Last modified: 2019-09-23
Abstract
Predictive analytics on twitter feeds is becoming a popular field for research. A tweet holds wealth of information on how an individual express and communicate their feelings and emotions within their social network. Large scale collection, cleaning, and mining of tweets will not only help in capturing an individual’s emotion but also the emotions of a larger group. However, capturing a large volume of tweets and identifying the emotions expressed in it is a very challenging task. Different classification algorithms employed in the past for classifying emotions have resulted in low-to-moderate accuracies thus making it difficult to precisely predict the outcomes of an event. In this study an emotion based classification scheme has been proposed. Initially a synthetic dataset is built by randomly picking instances from different training datasets.
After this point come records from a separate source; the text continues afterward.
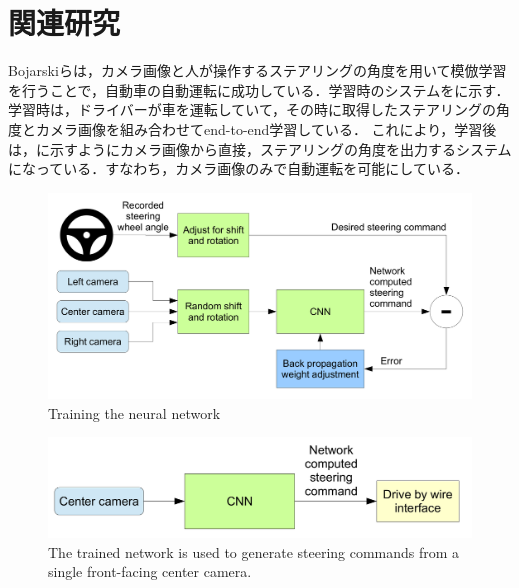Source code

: 
\section{関連研究}
     Bojarskiら\cite{bojarski}は，カメラ画像と人が操作するステアリングの角度を用いて模倣学習を行うことで，自動車の自動運転に成功している．学習時のシステムをに示す．学習時は，ドライバーが車を運転していて，その時に取得したステアリングの角度とカメラ画像を組み合わせてend-to-end学習している．
     これにより，学習後は，に示すようにカメラ画像から直接，ステアリングの角度を出力するシステムになっている．すなわち，カメラ画像のみで自動運転を可能にしている．
     
     \begin{figure}[h]
          \centering
          \includegraphics[keepaspectratio, scale=0.16] {images/bojarski_train.png}
          \caption{Training the neural network \cite{bojarski}}
          \label{Fig:bojarski_train}
     \end{figure}



     \begin{figure}[h]
          \centering
          \includegraphics[keepaspectratio, scale=0.20] {images/bojarski_test.png}
          \captionsetup{justification=raggedright} %
          \caption{The trained network is used to generate steering commands from a single front-facing center camera. \cite{bojarski}}
          \label{Fig:bojarski_test}
     \end{figure}

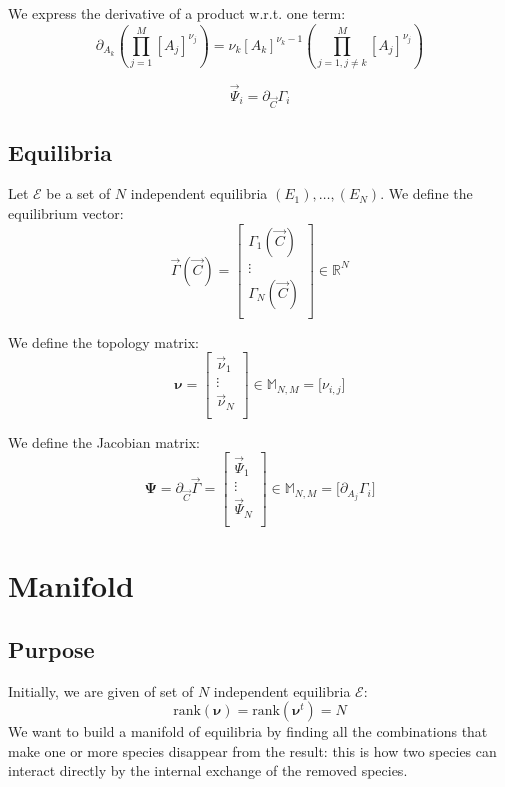 \documentclass[aps,12pt]{revtex4}
\begin{document}
We express the derivative of a product w.r.t. one term:
\begin{equation}
	\partial_{A_k} \left( \prod_{j=1}^{M} [A_j]^{\nu_{j}} \right)  =
	\nu_k [A_k]^{\nu_k-1} \left( \prod_{j=1,j\not=k}^{M} [A_j]^{\nu_{j}} \right)
\end{equation}
 
\begin{equation}
	\vec{\Psi}_i = \partial_{\vec{C}} \Gamma_i
\end{equation}


\subsection{Equilibria}
Let $\mathcal{E}$ be a set of $N$ independent equilibria $(E_1),\dots,(E_N)$.
We define the equilibrium vector:
\begin{equation}
	\vec{\Gamma}(\vec{C}) =
	\begin{bmatrix}
	\Gamma_1(\vec{C})\\
	\vdots\\
	\Gamma_N(\vec{C})\\
	\end{bmatrix}
	\in \mathbb{R}^N
\end{equation}

We define the topology matrix:
\begin{equation}
	\bm{\nu} = 
	\begin{bmatrix}
	\vec{\nu}_1\\
	\vdots\\
	\vec{\nu}_N\\
	\end{bmatrix}
	\in \mathbb{M}_{N,M}
	= \lbrack \nu_{i,j} \rbrack
\end{equation}


We define the Jacobian matrix:
\begin{equation}
\bm{\Psi} = \partial_{\vec{C}} \vec{\Gamma} = 
\begin{bmatrix}
	\vec{\Psi}_1\\
	\vdots\\
	\vec{\Psi}_N\\
	\end{bmatrix}
	\in \mathbb{M}_{N,M} = 
	\lbrack \partial_{A_j}\Gamma_i \rbrack
\end{equation}

\section{Manifold}
\subsection{Purpose}
Initially, we are given of set of $N$ independent equilibria $\mathcal{E}$:
\begin{equation}
	\mathrm{rank}(\bm{\nu}) = \mathrm{rank}(\bm{\nu}^t) = N
\end{equation}
We want to build a manifold of equilibria by finding
all the combinations that make one or more species disappear from
the result: this is how two species can interact directly by
the internal exchange of the removed species.
\end{document}
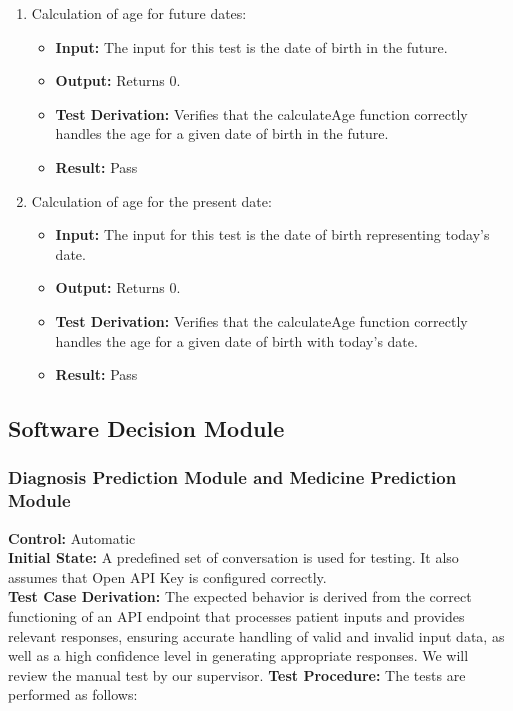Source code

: \documentclass[12pt, titlepage]{article}
\begin{document}
\begin{enumerate}
    \item Calculation of age for future dates:
      \begin{itemize}
        \item \textbf{Input:} The input for this test is the date of birth in the future.    
        \item \textbf{Output:} Returns 0.
        \item \textbf{Test Derivation:} Verifies that the calculateAge function correctly handles the age for a given date of birth in the future.
        \item \textbf{Result:} Pass
      \end{itemize}

    \item Calculation of age for the present date:
      \begin{itemize}
        \item \textbf{Input:} The input for this test is the date of birth representing today's date.    
        \item \textbf{Output:} Returns 0.
        \item \textbf{Test Derivation:} Verifies that the calculateAge function correctly handles the age for a given date of birth with today's date.
        \item \textbf{Result:} Pass
      \end{itemize}
  \end{enumerate}

  \subsection{Software Decision Module}

  \subsubsection{Diagnosis Prediction Module and Medicine Prediction Module}

  \textbf{Control:} Automatic\\
  \textbf{Initial State:} A predefined set of conversation is used for testing. It also assumes that Open API Key is configured correctly.\\
  \textbf{Test Case Derivation:} The expected behavior is derived from the correct functioning of an API endpoint that processes patient inputs and provides relevant responses, ensuring accurate handling of valid and invalid input data, as well as a high confidence level in generating appropriate responses. We will review the manual test by our supervisor.
  \textbf{Test Procedure:} The tests are performed as follows:\\
\end{document}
Using this newly constructed dataset the classifiers are trained (model building). Finally, emotions are predicted on the test datasets using the generated models. By training Naïve Bayes Multinomial and Random Forest classifiers on the synthetic dataset that is constructed from two well-known emotion-classified training dataset, classifications were performed on the test dataset containing tweets corresponding to the 2016 US presidential election. Upon classifying the tweets in the test dataset to one of the four basic emotion types; Anger, Happy, Sadness and Surprise, and by determining the sentiments of the people we have tried to paint the emotional swings across different camps over the period of 6 weeks before the election.